Mykola Vynnychenko

Medal record

Representing Soviet Union

European Junior Championships

IAAF World Race Walking Cup

= Mykola Vynnychenko =

Mykola Alekseyevich Vynnychenko (Николай Алексеевич Винниченко; born 12 November 1958) is a former Soviet Ukrainian race walker.

Vinnichenko won bronze in men's 10,000 m walk at the 1975 European Junior Championships as a 16-year-old. He was still eligible to compete as a junior in the 1977 championships in Donetsk, and won in the meeting record time of 41:31.6.

In 1979 Vinnichenko won the 20 kilometres race walk at the Soviet Spartakiad, ahead of Anatoliy Solomin and Boris Yakovlev; his time of 1:22:29.0 was a new championship record. Later that year he placed third behind Mexico's Daniel Bautista and Yakovlev in the IAAF Race Walking Cup; his time of 1:20:05 would have been his personal best and well under the previous world record of Reima Salonen, but the measurement of the course was questionable.
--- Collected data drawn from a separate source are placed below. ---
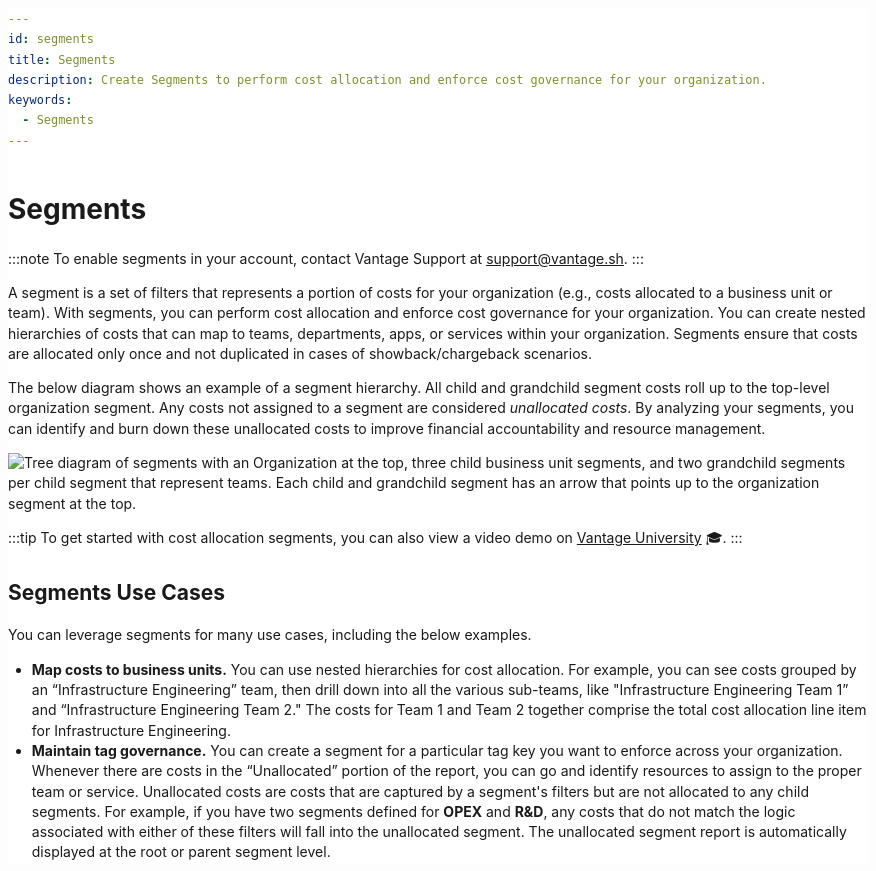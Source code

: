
 ```yaml
---
id: segments
title: Segments
description: Create Segments to perform cost allocation and enforce cost governance for your organization.
keywords:
  - Segments
---
```


# Segments

:::note
To enable segments in your account, contact Vantage Support at [support@vantage.sh](mailto:support@vantage.sh).
:::

A segment is a set of filters that represents a portion of costs for your organization (e.g., costs allocated to a business unit or team). With segments, you can perform cost allocation and enforce cost governance for your organization. You can create nested hierarchies of costs that can map to teams, departments, apps, or services within your organization. Segments ensure that costs are allocated only once and not duplicated in cases of showback/chargeback scenarios. 

The below diagram shows an example of a segment hierarchy. All child and grandchild segment costs roll up to the top-level organization segment. Any costs not assigned to a segment are considered _unallocated costs_. By analyzing your segments, you can identify and burn down these unallocated costs to improve financial accountability and resource management.

<div style={{display:"flex", justifyContent:"center"}}>
    <img alt="Tree diagram of segments with an Organization at the top, three child business unit segments, and two grandchild segments per child segment that represent teams. Each child and grandchild segment has an arrow that points up to the organization segment at the top." width="80%" src="https://assets.vantage.sh/docs/segment-tree.png" />
</div>

:::tip
To get started with cost allocation segments, you can also view a video demo on [Vantage University](/vantage_university_cost_allocation) 🎓.
:::

## Segments Use Cases

You can leverage segments for many use cases, including the below examples.

- **Map costs to business units.** You can use nested hierarchies for cost allocation. For example, you can see costs grouped by an “Infrastructure Engineering” team, then drill down into all the various sub-teams, like "Infrastructure Engineering Team 1” and “Infrastructure Engineering Team 2." The costs for Team 1 and Team 2 together comprise the total cost allocation line item for Infrastructure Engineering.
- **Maintain tag governance.** You can create a segment for a particular tag key you want to enforce across your organization. Whenever there are costs in the “Unallocated” portion of the report, you can go and identify resources to assign to the proper team or service. Unallocated costs are costs that are captured by a segment's filters but are not allocated to any child segments. For example, if you have two segments defined for **OPEX** and **R&D**, any costs that do not match the logic associated with either of these filters will fall into the unallocated segment. The unallocated segment report is automatically displayed at the root or parent segment level.
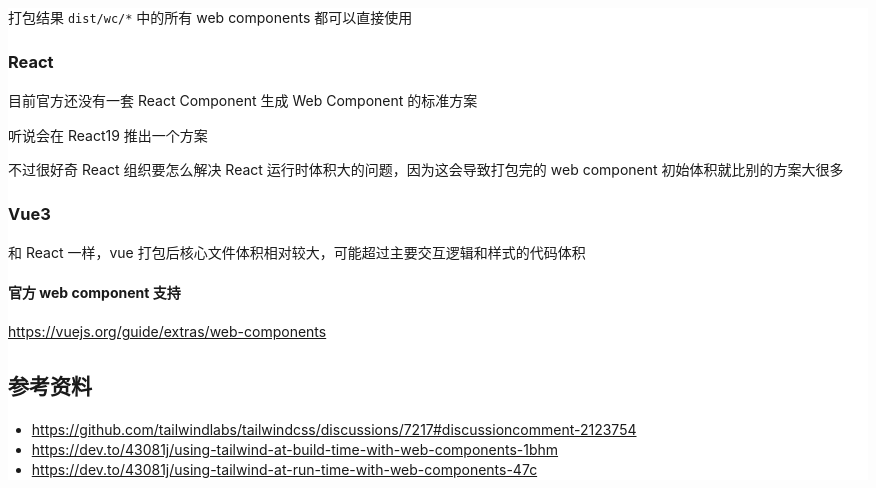 打包结果 `dist/wc/*` 中的所有 web components 都可以直接使用

### React

目前官方还没有一套 React Component 生成 Web Component 的标准方案

听说会在 React19 推出一个方案

不过很好奇 React 组织要怎么解决 React 运行时体积大的问题，因为这会导致打包完的 web component 初始体积就比别的方案大很多

### Vue3

和 React 一样，vue 打包后核心文件体积相对较大，可能超过主要交互逻辑和样式的代码体积

#### 官方 web component 支持

https://vuejs.org/guide/extras/web-components

## 参考资料

- https://github.com/tailwindlabs/tailwindcss/discussions/7217#discussioncomment-2123754
- https://dev.to/43081j/using-tailwind-at-build-time-with-web-components-1bhm
- https://dev.to/43081j/using-tailwind-at-run-time-with-web-components-47c
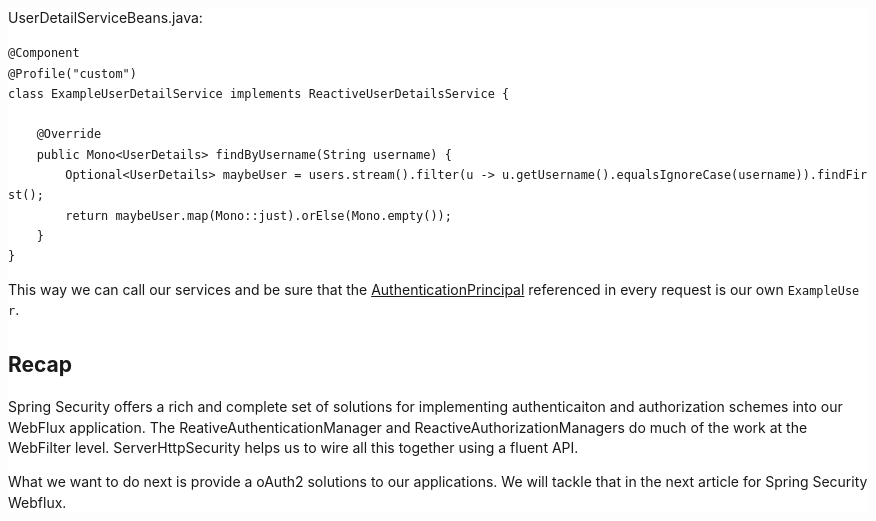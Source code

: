 UserDetailServiceBeans.java:

    @Component
    @Profile("custom")
    class ExampleUserDetailService implements ReactiveUserDetailsService {

        @Override
        public Mono<UserDetails> findByUsername(String username) {
            Optional<UserDetails> maybeUser = users.stream().filter(u -> u.getUsername().equalsIgnoreCase(username)).findFirst();
            return maybeUser.map(Mono::just).orElse(Mono.empty());
        }
    }

This way we can call our services and be sure that the [AuthenticationPrincipal](http://AuthenticationPrincipal) referenced in every request is our own `ExampleUser`.

## Recap

Spring Security offers a rich and complete set of solutions for implementing authenticaiton and authorization schemes into our WebFlux application. The ReativeAuthenticationManager and ReactiveAuthorizationManagers do much of the work at the WebFilter level.  ServerHttpSecurity helps us to wire all this together using a fluent API.

What we want to do next is provide a oAuth2 solutions to our applications. We will tackle that in the next article for Spring Security Webflux.
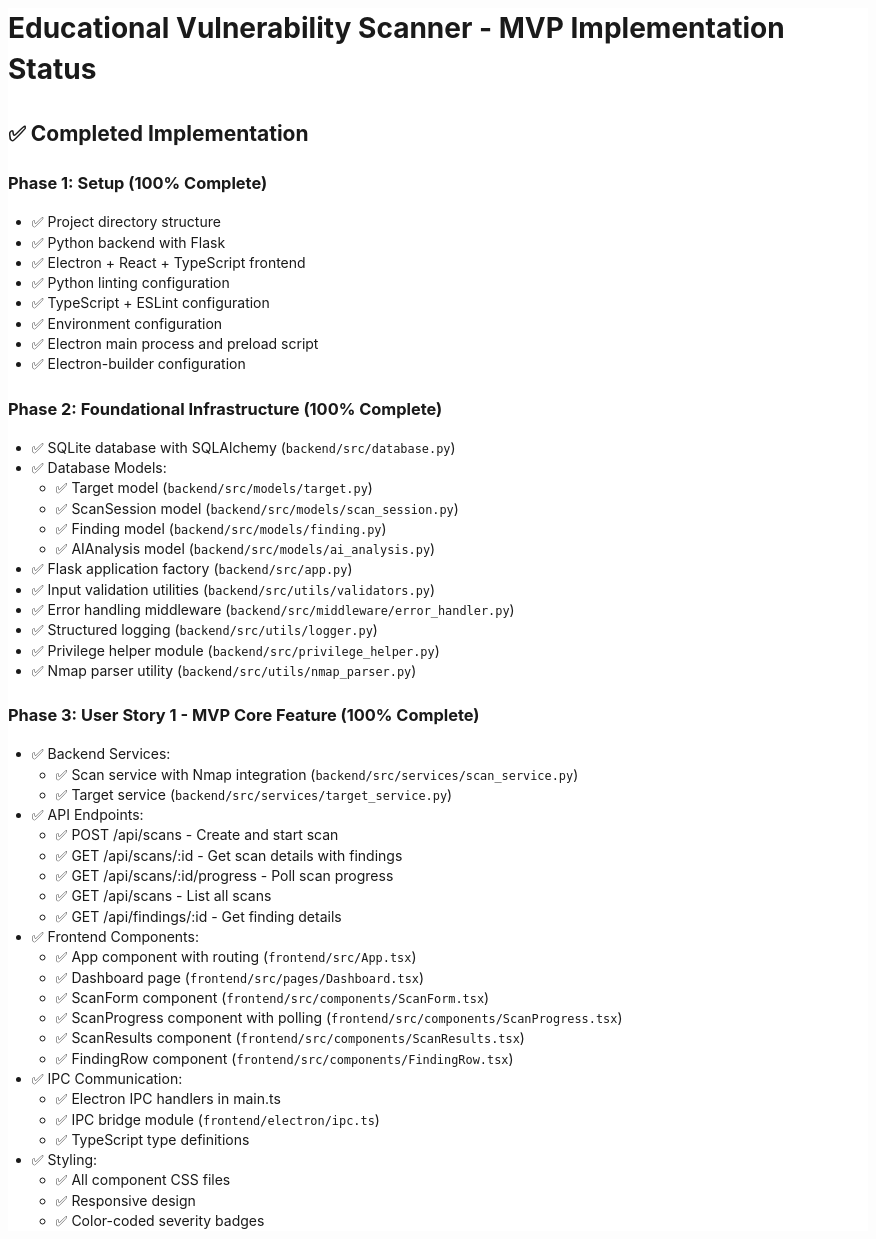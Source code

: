 # Educational Vulnerability Scanner - MVP Implementation Status

## ✅ Completed Implementation

### Phase 1: Setup (100% Complete)
- ✅ Project directory structure
- ✅ Python backend with Flask
- ✅ Electron + React + TypeScript frontend
- ✅ Python linting configuration
- ✅ TypeScript + ESLint configuration
- ✅ Environment configuration
- ✅ Electron main process and preload script
- ✅ Electron-builder configuration

### Phase 2: Foundational Infrastructure (100% Complete)
- ✅ SQLite database with SQLAlchemy (`backend/src/database.py`)
- ✅ Database Models:
  - ✅ Target model (`backend/src/models/target.py`)
  - ✅ ScanSession model (`backend/src/models/scan_session.py`)
  - ✅ Finding model (`backend/src/models/finding.py`)
  - ✅ AIAnalysis model (`backend/src/models/ai_analysis.py`)
- ✅ Flask application factory (`backend/src/app.py`)
- ✅ Input validation utilities (`backend/src/utils/validators.py`)
- ✅ Error handling middleware (`backend/src/middleware/error_handler.py`)
- ✅ Structured logging (`backend/src/utils/logger.py`)
- ✅ Privilege helper module (`backend/src/privilege_helper.py`)
- ✅ Nmap parser utility (`backend/src/utils/nmap_parser.py`)

### Phase 3: User Story 1 - MVP Core Feature (100% Complete)
- ✅ Backend Services:
  - ✅ Scan service with Nmap integration (`backend/src/services/scan_service.py`)
  - ✅ Target service (`backend/src/services/target_service.py`)
- ✅ API Endpoints:
  - ✅ POST /api/scans - Create and start scan
  - ✅ GET /api/scans/:id - Get scan details with findings
  - ✅ GET /api/scans/:id/progress - Poll scan progress
  - ✅ GET /api/scans - List all scans
  - ✅ GET /api/findings/:id - Get finding details
- ✅ Frontend Components:
  - ✅ App component with routing (`frontend/src/App.tsx`)
  - ✅ Dashboard page (`frontend/src/pages/Dashboard.tsx`)
  - ✅ ScanForm component (`frontend/src/components/ScanForm.tsx`)
  - ✅ ScanProgress component with polling (`frontend/src/components/ScanProgress.tsx`)
  - ✅ ScanResults component (`frontend/src/components/ScanResults.tsx`)
  - ✅ FindingRow component (`frontend/src/components/FindingRow.tsx`)
- ✅ IPC Communication:
  - ✅ Electron IPC handlers in main.ts
  - ✅ IPC bridge module (`frontend/electron/ipc.ts`)
  - ✅ TypeScript type definitions
- ✅ Styling:
  - ✅ All component CSS files
  - ✅ Responsive design
  - ✅ Color-coded severity badges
Track & Field News ranked him fourth in the world at 20 km that year, behind Bautista, Mexico's Domingo Colín and Yakovlev.

Vinnichenko repeated as Soviet champion in 1980 (as his victory at the 1979 Spartakiad also counted as a national title); his time of 1:21:47 was again a meeting record, and he was ranked seventh in the world despite not competing at the Olympics. Vinnichenko won his third Soviet national title at the 1983 Spartakiad.